For patients with Child-Pugh class A or B cirrhosis, start injectable cypionate at 50-75 mg weekly (half the standard dose) and titrate based on trough serum testosterone and hematocrit at 6-week intervals. Avoid oral formulations. Monitor LFTs monthly for the first 3 months.
Renal Impairment
Chronic kidney disease (CKD) causes hypogonadism in 40-60% of men on hemodialysis, driven by uremic suppression of hypothalamic GnRH pulsatility and elevated prolactin 14.
Fluid Retention Risk
Testosterone promotes sodium and water retention through mineralocorticoid receptor cross-reactivity. In patients with eGFR <30 mL/min/1.73 m², this effect can worsen peripheral edema and exacerbate heart failure. The 2018 Endocrine Society guideline recommends against testosterone therapy in men with NYHA class III-IV heart failure regardless of renal function 2.

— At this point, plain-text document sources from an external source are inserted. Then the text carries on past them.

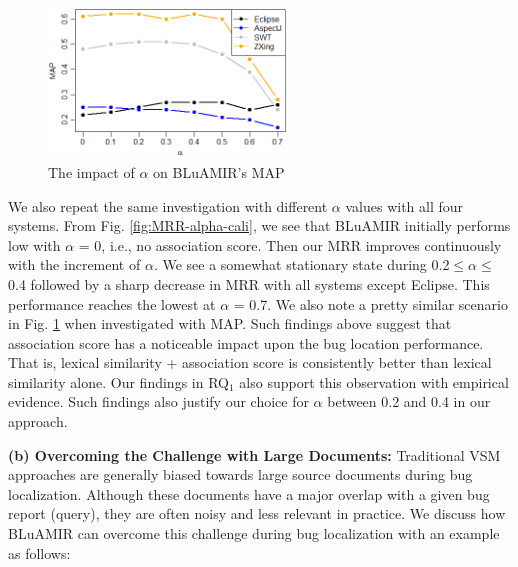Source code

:\documentclass[sigconf,review,anonymous]{acmart}
\begin{document}
\begin{figure}[!t]
	\centering
	\includegraphics[width=2.5in]{alpha-calibration-map}
	\vspace{-.3cm}
	\caption{The impact of $\alpha$ on BLuAMIR's MAP}
	\label{fig:MAP-alpha-cali}
\end{figure}
We also repeat the same investigation with different $\alpha$ values with all four systems. From Fig. \ref{fig:MRR-alpha-cali}, we see that BLuAMIR initially performs low with $\alpha$ = 0, i.e., no association score. Then our MRR improves continuously with the increment of $\alpha$. We see a somewhat stationary state during 0.2$\le\alpha\le$0.4 followed by a sharp decrease in MRR with all systems except Eclipse.
This performance reaches the lowest at $\alpha$ = 0.7.
We also note a pretty similar scenario in Fig. \ref{fig:MAP-alpha-cali} when investigated with MAP.
Such findings above suggest that association score has a noticeable impact upon the bug location performance. That is, lexical similarity + association score is consistently better than lexical similarity alone. Our findings in RQ$_1$ also support this observation with empirical evidence. Such findings also justify our choice for $\alpha$ between 0.2 and 0.4 in our approach. 

\textbf{(b) Overcoming the Challenge with Large Documents:}
Traditional VSM approaches are generally biased towards large source documents during bug localization. Although these documents have a major overlap with a given bug report (query), they are often noisy and less relevant in practice. We discuss how BLuAMIR can overcome this challenge during bug localization with an example as follows:
\end{document}
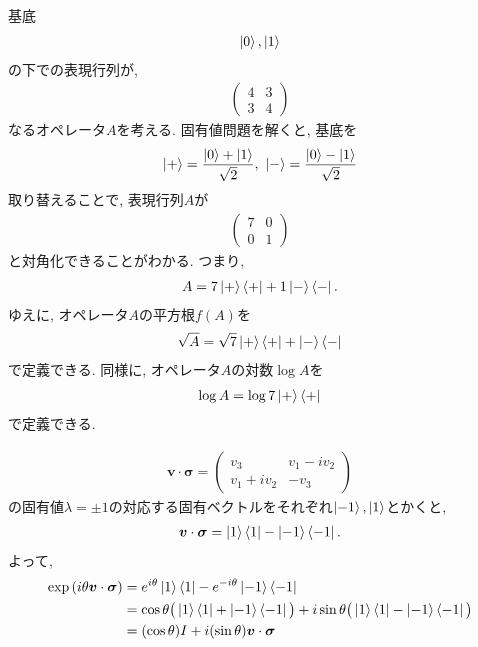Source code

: \begin{ex}
    \label{ex2.34}
    基底
    \begin{align*}
        \ket{0}, \ket{1}
    \end{align*}
    の下での表現行列が,
    \begin{align*}
        \begin{pmatrix}
            4 & 3 \\
            3 & 4
        \end{pmatrix}
    \end{align*}
    なるオペレータ$A$を考える.
    固有値問題を解くと, 基底を
    \begin{align*}
        \ket{+} = \frac{\ket{0}+\ket{1}}{\sqrt{2}},\ \ket{-} = \frac{\ket{0}-\ket{1}}{\sqrt{2}}
    \end{align*}
    取り替えることで, 表現行列$A$が
    \begin{align*}
        \begin{pmatrix}
            7 & 0 \\
            0 & 1
        \end{pmatrix}
    \end{align*}
    と対角化できることがわかる. つまり,
    \begin{align*}
        A = 7 \ket{+}\bra{+} + 1 \ket{-}\bra{-} .
    \end{align*}
    ゆえに, オペレータ$A$の平方根$f(A)$を
    \begin{align*}
        \sqrt{A} = \sqrt{7} \ket{+}\bra{+} +  \ket{-}\bra{-}
    \end{align*}
    で定義できる. 同様に, オペレータ$A$の対数$\log{A}$を
    \begin{align*}
        \log{A} = \log{7} \ket{+}\bra{+}
    \end{align*}
    で定義できる.
\end{ex}

\begin{ex}
    \label{ex2.35}
    \begin{align*}
        \bm{v} \cdot \bm{\sigma}
        =
        \begin{pmatrix}
            v_3         & v_1 - i v_2 \\
            v_1 + i v_2 & - v_3
        \end{pmatrix}
    \end{align*}
    の固有値$\lambda = \pm 1$の対応する固有ベクトルをそれぞれ$\ket{-1}, \ket{1}$とかくと,
    \begin{align*}
        \bm{v} \cdot \bm{\sigma} = \ket{1}\bra{1} - \ket{-1}\bra{-1} .
    \end{align*}
    よって,
    \begin{align*}
        \exp{\left( i \theta \bm{v} \cdot \bm{\sigma} \right)}
         & =
        e^{i \theta} \ket{1}\bra{1} - e^{- i \theta} \ket{-1}\bra{-1} \\
         & =
        \cos{\theta} \big(\ket{1}\bra{1} + \ket{-1}\bra{-1} \big)
        + i \sin{\theta} \big(\ket{1}\bra{1} - \ket{-1}\bra{-1} \big)
        \\
         & =
        (\cos{\theta}) I + i (\sin{\theta}) \bm{v} \cdot \bm{\sigma}
    \end{align*}
\end{ex}

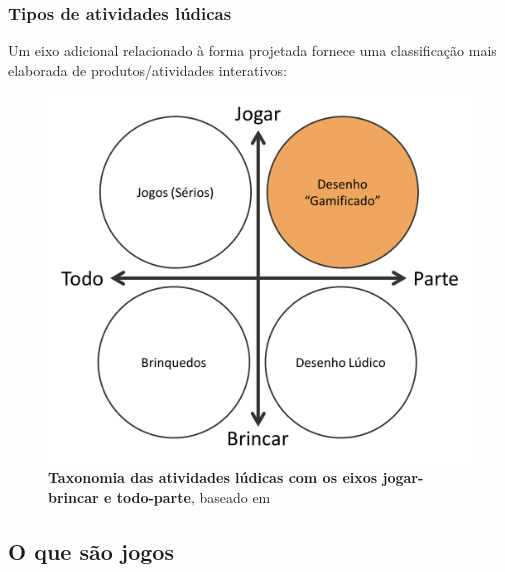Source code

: \expandafter\documentclass\expandafter[table, usenames, svgnames, dvipsnames, \classopts]{beamer}
\begin{document}
\begin{frame} 
	\frametitle{\textbf{Tipos de atividades lúdicas}}

	Um eixo adicional relacionado à forma projetada fornece uma classificação mais elaborada de produtos/atividades interativos:
	
    \begin{figure}
	    \centering
        \includegraphics[height=0.65\paperheight]{taxonomy}
        \caption{\textbf{Taxonomia das atividades lúdicas com os eixos jogar-brincar e todo-parte}, baseado em \cite{Groh2012}}
    \end{figure}

\end{frame}


\subsection{O que são jogos}
\end{document}
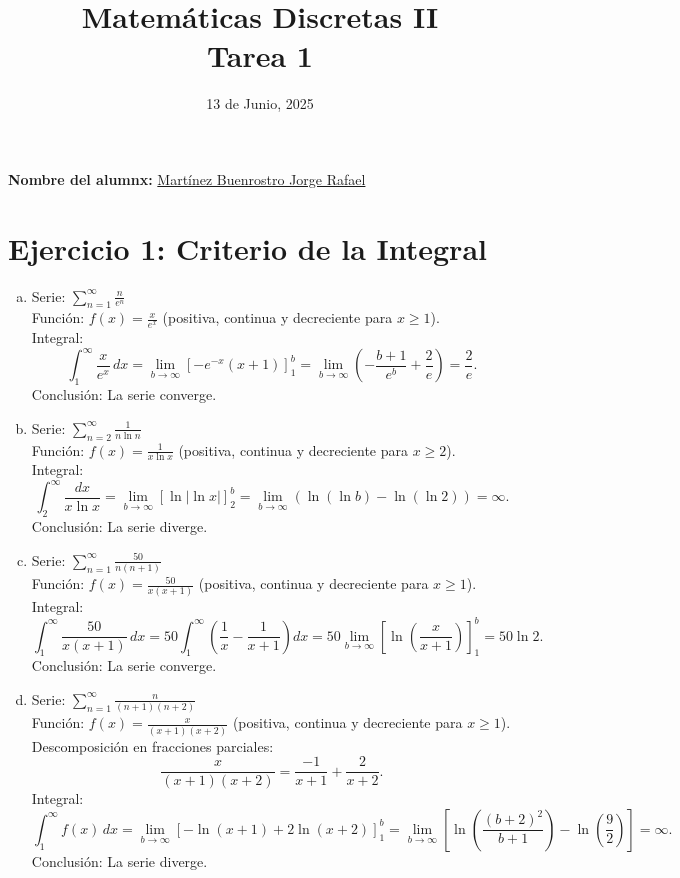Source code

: \documentclass[12pt,a4paper]{article}
\title{Matemáticas Discretas II\\
Tarea 1}
\date{13 de Junio, 2025}
\author{}
\begin{document}
\maketitle

\noindent\textbf{Nombre del alumnx:} \underline{\hspace{0.5cm}Martínez Buenrostro Jorge Rafael\hspace{0.5cm}}

\vspace{1cm}

\section*{Ejercicio 1: Criterio de la Integral}

\begin{enumerate}[a)]
    \item Serie: $\sum_{n=1}^{\infty} \frac{n}{e^n}$ \\
    Función: $f(x) = \frac{x}{e^x}$ (positiva, continua y decreciente para $x \geq 1$). \\
    Integral: 
    \[
    \int_{1}^{\infty} \frac{x}{e^x} \, dx = \lim_{b \to \infty} \left[ -e^{-x}(x+1) \right]_{1}^{b} = \lim_{b \to \infty} \left( -\frac{b+1}{e^b} + \frac{2}{e} \right) = \frac{2}{e}.
    \]
    Conclusión: La serie converge.

    \item Serie: $\sum_{n=2}^{\infty} \frac{1}{n \ln n}$ \\
    Función: $f(x) = \frac{1}{x \ln x}$ (positiva, continua y decreciente para $x \geq 2$). \\
    Integral:
    \[
    \int_{2}^{\infty} \frac{dx}{x \ln x} = \lim_{b \to \infty} \left[ \ln |\ln x| \right]_{2}^{b} = \lim_{b \to \infty} \left( \ln(\ln b) - \ln(\ln 2) \right) = \infty.
    \]
    Conclusión: La serie diverge.

    \item Serie: $\sum_{n=1}^{\infty} \frac{50}{n(n+1)}$ \\
    Función: $f(x) = \frac{50}{x(x+1)}$ (positiva, continua y decreciente para $x \geq 1$). \\
    Integral:
    \[
    \int_{1}^{\infty} \frac{50}{x(x+1)} \, dx = 50 \int_{1}^{\infty} \left( \frac{1}{x} - \frac{1}{x+1} \right) dx = 50 \lim_{b \to \infty} \left[ \ln \left( \frac{x}{x+1} \right) \right]_{1}^{b} = 50 \ln 2.
    \]
    Conclusión: La serie converge.

    \item Serie: $\sum_{n=1}^{\infty} \frac{n}{(n+1)(n+2)}$ \\
    Función: $f(x) = \frac{x}{(x+1)(x+2)}$ (positiva, continua y decreciente para $x \geq 1$). \\
    Descomposición en fracciones parciales:
    \[
    \frac{x}{(x+1)(x+2)} = \frac{-1}{x+1} + \frac{2}{x+2}.
    \]
    Integral:
    \[
    \int_{1}^{\infty} f(x) \, dx = \lim_{b \to \infty} \left[ -\ln(x+1) + 2 \ln(x+2) \right]_{1}^{b} = \lim_{b \to \infty} \left[ \ln \left( \frac{(b+2)^2}{b+1} \right) - \ln \left( \frac{9}{2} \right) \right] = \infty.
    \]
    Conclusión: La serie diverge.
\end{enumerate}
\end{document}
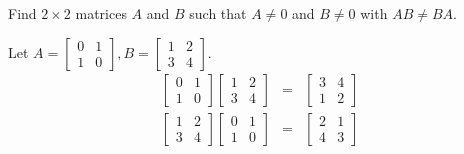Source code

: \documentclass{ximera}
\begin{document}
\begin{problem}\label{prb:4.20} Find $2 \times 2$ matrices $A$ and $B$ such that $A \neq 0$ and $B \neq 0$ with $AB \neq BA$.
\begin{hint}
Let $A = \left[
\begin{array}{cc}
0 & 1 \\
1 & 0
\end{array}
\right] , B = \left[
\begin{array}{cc}
1 & 2 \\
3 & 4
\end{array}
\right] $.
\begin{eqnarray*}
\left[
\begin{array}{cc}
0 & 1 \\
1 & 0
\end{array}
\right]
 \left[
\begin{array}{cc}
1 & 2 \\
3 & 4
\end{array}
\right]  &=&
 \left[
\begin{array}{cc}
3 & 4 \\
1 & 2
\end{array}
\right] \\
\left[
\begin{array}{cc}
1 & 2 \\
3 & 4
\end{array}
\right] \left[
\begin{array}{cc}
0 & 1 \\
1 & 0
\end{array}
\right]
&=& \left[
\begin{array}{cc}
2 & 1 \\
4 & 3
\end{array}
\right]
\end{eqnarray*}
\end{hint}
\end{problem}
\end{document}
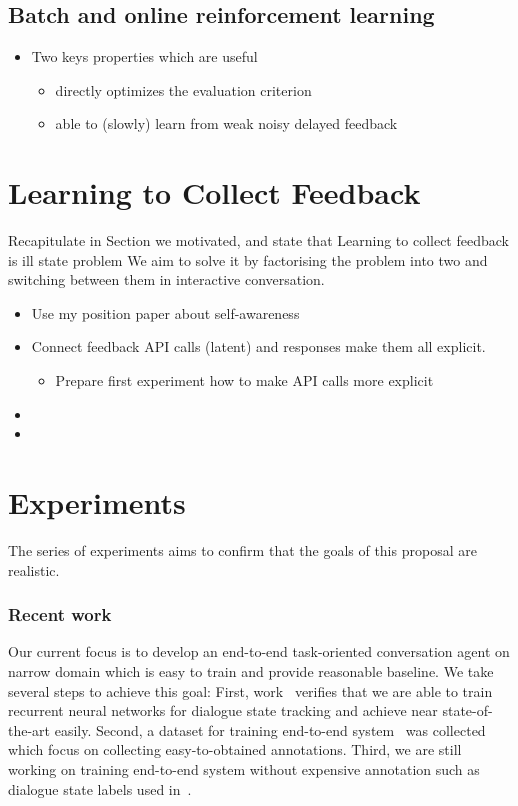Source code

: \documentclass[11pt]{article}
\begin{document}
\subsection{Batch and online reinforcement learning}
\label{sub:rl}
\begin{itemize}
    \item Two keys properties which are useful
        \begin{itemize}
            \item directly optimizes the evaluation criterion
            \item able to (slowly) learn from weak noisy delayed feedback
        \end{itemize}
\end{itemize}


\section{Learning to Collect Feedback}
\label{sec:learn_feedback}
Recapitulate in Section we motivated, and state that Learning to collect feedback is ill state problem
We aim to solve it by factorising the problem into two and switching between them in interactive conversation.

\begin{itemize}
    \item Use my position paper about self-awareness
    \item Connect feedback API calls (latent) and responses make them all explicit.
        \begin{itemize}
            \item Prepare first experiment how to make API calls more explicit
        \end{itemize}
    \item 
    \item 
\end{itemize}

\section{Experiments}
\label{sec:experiments}
The series of experiments aims to confirm that the goals of this proposal are realistic.

\subsubsection*{Recent work}
Our current focus is to develop an end-to-end task-oriented conversation agent on narrow domain which is easy to train and provide reasonable baseline.
We take several steps to achieve this goal:
First, work~\citep{platek2016rnndst} verifies that we are able to train recurrent neural networks for dialogue state tracking and achieve near state-of-the-art easily. 
Second, a dataset for training end-to-end system~\citep{platek2016datae2end} was collected which focus on collecting easy-to-obtained annotations.
Third, we are still working on training end-to-end system without expensive annotation such as dialogue state labels used in~\cite{wen}.
\end{document}
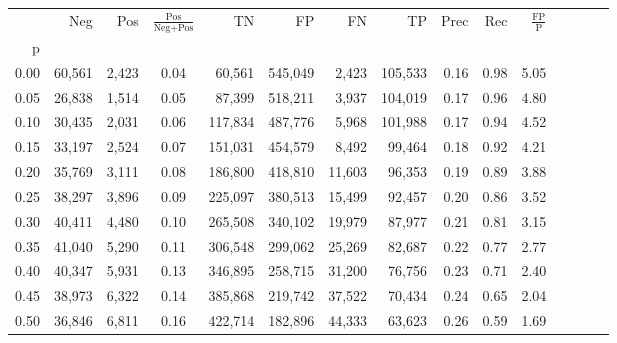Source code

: \begin{tabular}{rrrcrrrrrrrrrrr}
\toprule
{} &     Neg &     Pos & $\frac{\text{Pos}}{\text{Neg}+\text{Pos}}$ &       TN &       FP &       FN &       TP &  Prec &   Rec & $\frac{\text{FP}}{\text{P}}$ \\
p    &         &         &                                            &          &          &          &          &       &       &                              \\
\midrule
0.00 &  60,561 &   2,423 &                                       0.04 &   60,561 &  545,049 &    2,423 &  105,533 &  0.16 &  0.98 &                         5.05 \\
0.05 &  26,838 &   1,514 &                                       0.05 &   87,399 &  518,211 &    3,937 &  104,019 &  0.17 &  0.96 &                         4.80 \\
0.10 &  30,435 &   2,031 &                                       0.06 &  117,834 &  487,776 &    5,968 &  101,988 &  0.17 &  0.94 &                         4.52 \\
0.15 &  33,197 &   2,524 &                                       0.07 &  151,031 &  454,579 &    8,492 &   99,464 &  0.18 &  0.92 &                         4.21 \\
0.20 &  35,769 &   3,111 &                                       0.08 &  186,800 &  418,810 &   11,603 &   96,353 &  0.19 &  0.89 &                         3.88 \\
0.25 &  38,297 &   3,896 &                                       0.09 &  225,097 &  380,513 &   15,499 &   92,457 &  0.20 &  0.86 &                         3.52 \\
0.30 &  40,411 &   4,480 &                                       0.10 &  265,508 &  340,102 &   19,979 &   87,977 &  0.21 &  0.81 &                         3.15 \\
0.35 &  41,040 &   5,290 &                                       0.11 &  306,548 &  299,062 &   25,269 &   82,687 &  0.22 &  0.77 &                         2.77 \\
0.40 &  40,347 &   5,931 &                                       0.13 &  346,895 &  258,715 &   31,200 &   76,756 &  0.23 &  0.71 &                         2.40 \\
0.45 &  38,973 &   6,322 &                                       0.14 &  385,868 &  219,742 &   37,522 &   70,434 &  0.24 &  0.65 &                         2.04 \\
0.50 &  36,846 &   6,811 &                                       0.16 &  422,714 &  182,896 &   44,333 &   63,623 &  0.26 &  0.59 &                         1.69 \\

\end{tabular}
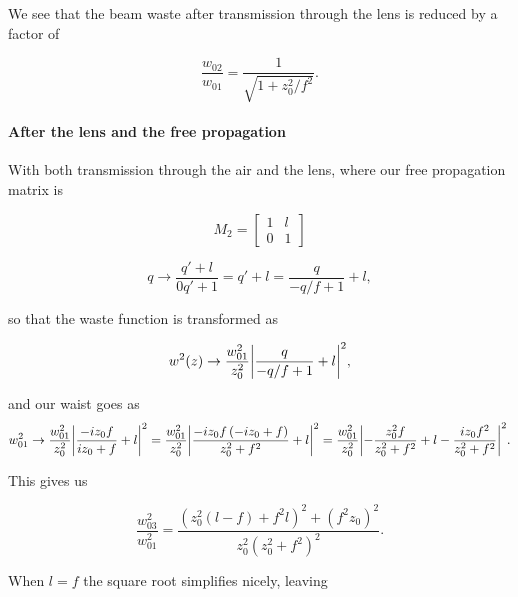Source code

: {We see that the beam waste after transmission through the lens is reduced by a factor of

\begin{dmath}\label{eqn:problemSet4Problem1:140}
\frac
{w_{02}}
{w_{01}}
=
\frac{1}{ \sqrt{1 + z_0^2/f^2} }.
\end{dmath}

\paragraph{After the lens and the free propagation}

With both transmission through the air and the lens, where our free propagation matrix is

\begin{dmath}\label{eqn:problemSet4Problem1:160}
M_2 = 
\begin{bmatrix}
1 & l \\
0 & 1
\end{bmatrix}
\end{dmath}

\begin{dmath}\label{eqn:problemSet4Problem1:180}
q 
\rightarrow \frac{q' + l}{0 q' + 1} 
= q' + l 
= \frac{q}{-q/f + 1} + l,
\end{dmath}

so that the waste function is transformed as

\begin{dmath}\label{eqn:problemSet4Problem1:200}
w^2(z) \rightarrow \frac{w_{01}^2}{z_0^2} \Abs{ 
\frac{q}{-q/f + 1} + l
}^2,
\end{dmath}

and our waist goes as
\begin{dmath}\label{eqn:problemSet4Problem1:220}
w_{01}^2 
\rightarrow \frac{w_{01}^2}{z_0^2} \Abs{ 
\frac{-i z_0 f }{i z_0 + f} + l
}^2
= \frac{w_{01}^2}{z_0^2} \Abs{ 
\frac{-i z_0 f \left(-i z_0 + f\right)}{z_0^2 + f^2} + l
}^2
= \frac{w_{01}^2}{z_0^2} \Abs{ 
-\frac{z_0^2 f}{z_0^2 + f^2} + l
-\frac{i z_0 f^2 }{z_0^2 + f^2} 
}^2.
\end{dmath}

This gives us

\begin{dmath}\label{eqn:problemSet4Problem1:240}
\boxed{
\frac{w_{03}^2}{w_{01}^2} 
= \frac{
\left(z_0^2 \left(l - f\right) + f^2 l\right)^2
+ \left( f^2 z_0  \right)^2
}{z_0^2 \left(z_0^2 + f^2\right)^2 }.
}
\end{dmath}

When $l = f$ the square root simplifies nicely, leaving

}
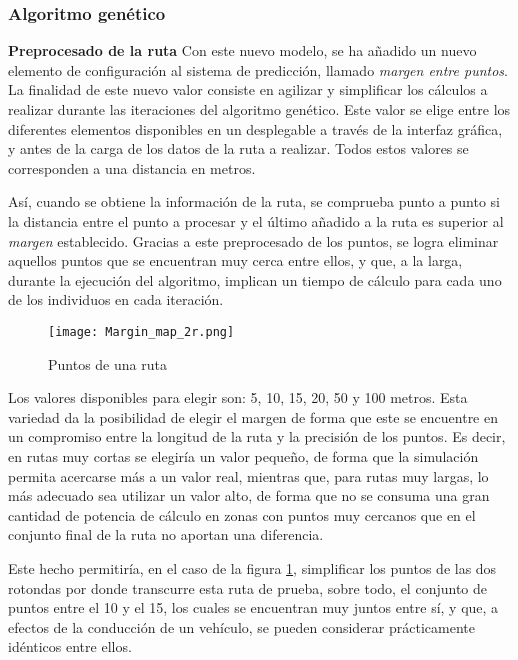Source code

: \documentclass[11pt,spanish,listoffigures,listoftables]{tfgetsinf}
\begin{document}
\subsubsection{Algoritmo genético}
\label{section:adv_gen_alg}
\noindent\textbf{Preprocesado de la ruta}\newline
\label{Adv_AG}
Con este nuevo modelo, se ha añadido un nuevo elemento de configuración al sistema de predicción, llamado  \textit{margen entre puntos}. La finalidad de este nuevo valor consiste en agilizar y simplificar los cálculos a realizar durante las iteraciones del algoritmo genético. Este valor se elige entre los diferentes elementos disponibles en un desplegable a través de la interfaz gráfica, y antes de la carga de los datos de la ruta a realizar. Todos estos valores se corresponden a una distancia en metros.

Así, cuando se obtiene la información de la ruta, se comprueba punto a punto si la distancia entre el punto a procesar y el último añadido a la ruta es superior al \textit{margen} establecido. Gracias a este preprocesado de los puntos, se logra eliminar aquellos puntos que se encuentran muy cerca entre ellos, y que, a la larga, durante la ejecución del algoritmo, implican un tiempo de cálculo para cada uno de los individuos en cada iteración.

\begin{figure}[!htb]
    \centering
    \texttt{[image: Margin\_map\_2r.png]}
    \caption{Puntos de una ruta}
    \label{fig:margin_points}
\end{figure}

Los valores disponibles para elegir son: 5, 10, 15, 20, 50 y 100 metros. Esta variedad da la posibilidad de elegir el margen de forma que este se encuentre en un compromiso entre la longitud de la ruta y la precisión de los puntos. Es decir, en rutas muy cortas se elegiría un valor pequeño, de forma que la simulación permita acercarse más a un valor real, mientras que, para rutas muy largas, lo más adecuado sea utilizar un valor alto, de forma que no se consuma una gran cantidad de potencia de cálculo en zonas con puntos muy cercanos que en el conjunto final de la ruta no aportan una diferencia.\newline

Este hecho permitiría, en el caso de la figura \ref{fig:margin_points}, simplificar los puntos de las dos rotondas por donde transcurre esta ruta de prueba, sobre todo, el conjunto de puntos entre el 10 y el 15, los cuales se encuentran muy juntos entre sí, y que, a efectos de la conducción de un vehículo, se pueden considerar prácticamente idénticos entre ellos.
\end{document}
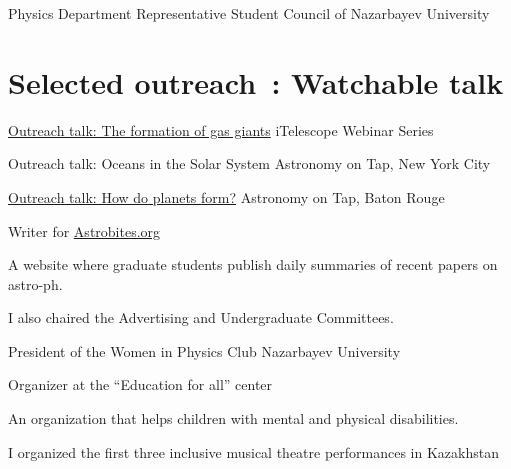 \documentclass[10pt]{article} %
\begin{document}
\begin{paracol}{1}
	
	{Physics Department Representative}
	{Student Council of Nazarbayev University}
	
\section{Selected outreach \footnotesize {\faVideoCamera}\,: Watchable talk \phantom{XX.}}

	{\href{https://www.youtube.com/watch?v=w7dNKDIJ9DM}{Outreach talk: The formation of gas giants} \faVideoCamera}
	{iTelescope Webinar Series}

	{Outreach talk: Oceans in the Solar System}
	{Astronomy on Tap, New York City}
	
	{\href{https://www.youtube.com/watch?v=E-OefNM564E}{Outreach talk: How do planets form?} \faVideoCamera}
	{Astronomy on Tap, Baton Rouge}

	{Writer for \href{https://astrobites.org/author/ssagynbayeva/}{Astrobites.org}}
	{A website where graduate students publish daily summaries of recent papers on astro-ph.
	
	I also chaired the Advertising and Undergraduate Committees.}

	
	
	{President of the Women in Physics Club}
	{Nazarbayev University}
	

	{Organizer at the “Education for all” center}
	{An organization that helps children with mental and physical disabilities. 
	
	I organized the first three inclusive musical theatre performances in Kazakhstan}
	
	




\end{paracol}
\end{document}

Dose Adjustment and Monitoring
No formal renal dose adjustment exists for injectable testosterone esters because they are metabolized hepatically and do not undergo significant renal clearance. The clinical adjustment is monitoring-driven: check serum testosterone (trough), hematocrit, and potassium every 4-6 weeks during titration. Erythrocytosis risk is compounded in CKD patients already receiving erythropoiesis-stimulating agents (ESAs). If hematocrit exceeds 52%, hold testosterone and reduce ESA dose before restarting at a lower testosterone dose 15.
Dialysis Timing
For men on hemodialysis receiving intramuscular testosterone cypionate, administer the injection on non-dialysis days. Testosterone is highly protein-bound (98% to SHBG and albumin) and is not significantly removed by standard hemodialysis membranes.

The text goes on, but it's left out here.